WORK TO BE COMPLETED: The answer must be an exact copy of the records, with no pictures in it.

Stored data
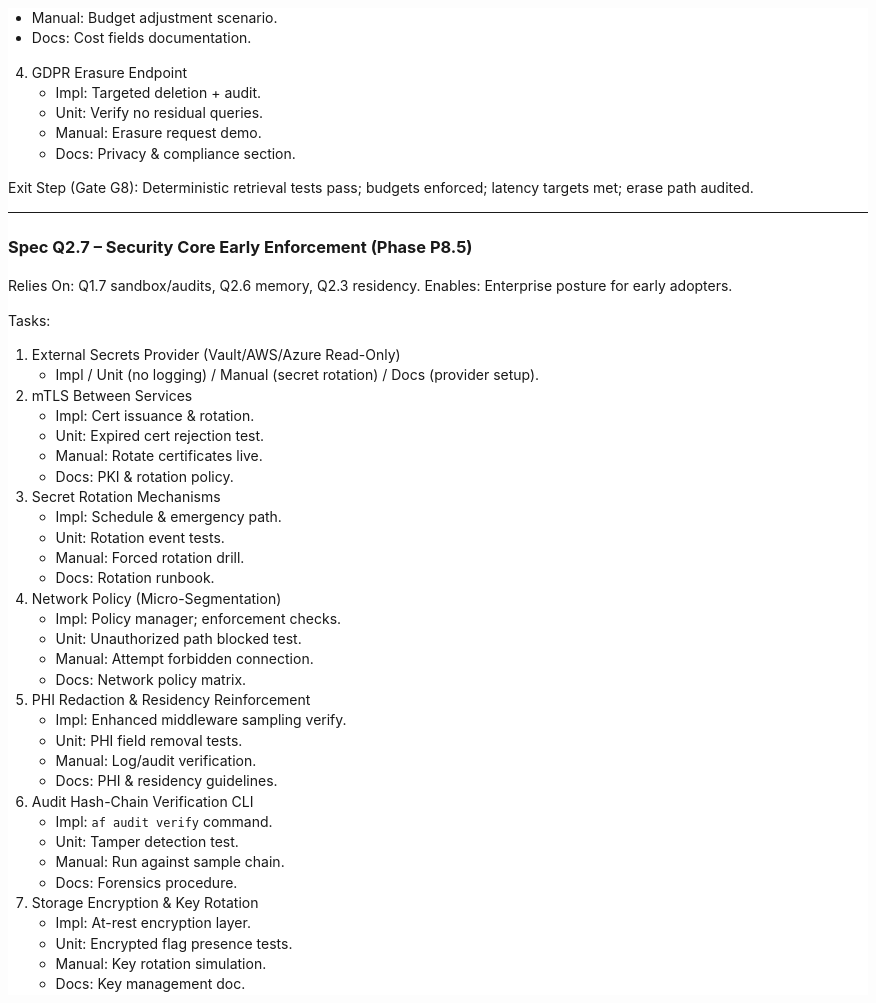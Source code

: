    - Manual: Budget adjustment scenario.
   - Docs: Cost fields documentation.
4. GDPR Erasure Endpoint
   - Impl: Targeted deletion + audit.
   - Unit: Verify no residual queries.
   - Manual: Erasure request demo.
   - Docs: Privacy & compliance section.

Exit Step (Gate G8): Deterministic retrieval tests pass; budgets enforced; latency targets met; erase path audited.

---

### Spec Q2.7 – Security Core Early Enforcement (Phase P8.5)
Relies On: Q1.7 sandbox/audits, Q2.6 memory, Q2.3 residency.
Enables: Enterprise posture for early adopters.

Tasks:
1. External Secrets Provider (Vault/AWS/Azure Read-Only)
   - Impl / Unit (no logging) / Manual (secret rotation) / Docs (provider setup).
2. mTLS Between Services
   - Impl: Cert issuance & rotation.
   - Unit: Expired cert rejection test.
   - Manual: Rotate certificates live.
   - Docs: PKI & rotation policy.
3. Secret Rotation Mechanisms
   - Impl: Schedule & emergency path.
   - Unit: Rotation event tests.
   - Manual: Forced rotation drill.
   - Docs: Rotation runbook.
4. Network Policy (Micro-Segmentation)
   - Impl: Policy manager; enforcement checks.
   - Unit: Unauthorized path blocked test.
   - Manual: Attempt forbidden connection.
   - Docs: Network policy matrix.
5. PHI Redaction & Residency Reinforcement
   - Impl: Enhanced middleware sampling verify.
   - Unit: PHI field removal tests.
   - Manual: Log/audit verification.
   - Docs: PHI & residency guidelines.
6. Audit Hash-Chain Verification CLI
   - Impl: `af audit verify` command.
   - Unit: Tamper detection test.
   - Manual: Run against sample chain.
   - Docs: Forensics procedure.
7. Storage Encryption & Key Rotation
   - Impl: At-rest encryption layer.
   - Unit: Encrypted flag presence tests.
   - Manual: Key rotation simulation.
   - Docs: Key management doc.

TASK ANSWER:
Source code

:    - Manual: Budget adjustment scenario.
   - Docs: Cost fields documentation.
4. GDPR Erasure Endpoint
   - Impl: Targeted deletion + audit.
   - Unit: Verify no residual queries.
   - Manual: Erasure request demo.
   - Docs: Privacy & compliance section.

Exit Step (Gate G8): Deterministic retrieval tests pass; budgets enforced; latency targets met; erase path audited.

---

### Spec Q2.7 – Security Core Early Enforcement (Phase P8.5)
Relies On: Q1.7 sandbox/audits, Q2.6 memory, Q2.3 residency.
Enables: Enterprise posture for early adopters.

Tasks:
1. External Secrets Provider (Vault/AWS/Azure Read-Only)
   - Impl / Unit (no logging) / Manual (secret rotation) / Docs (provider setup).
2. mTLS Between Services
   - Impl: Cert issuance & rotation.
   - Unit: Expired cert rejection test.
   - Manual: Rotate certificates live.
   - Docs: PKI & rotation policy.
3. Secret Rotation Mechanisms
   - Impl: Schedule & emergency path.
   - Unit: Rotation event tests.
   - Manual: Forced rotation drill.
   - Docs: Rotation runbook.
4. Network Policy (Micro-Segmentation)
   - Impl: Policy manager; enforcement checks.
   - Unit: Unauthorized path blocked test.
   - Manual: Attempt forbidden connection.
   - Docs: Network policy matrix.
5. PHI Redaction & Residency Reinforcement
   - Impl: Enhanced middleware sampling verify.
   - Unit: PHI field removal tests.
   - Manual: Log/audit verification.
   - Docs: PHI & residency guidelines.
6. Audit Hash-Chain Verification CLI
   - Impl: `af audit verify` command.
   - Unit: Tamper detection test.
   - Manual: Run against sample chain.
   - Docs: Forensics procedure.
7. Storage Encryption & Key Rotation
   - Impl: At-rest encryption layer.
   - Unit: Encrypted flag presence tests.
   - Manual: Key rotation simulation.
   - Docs: Key management doc.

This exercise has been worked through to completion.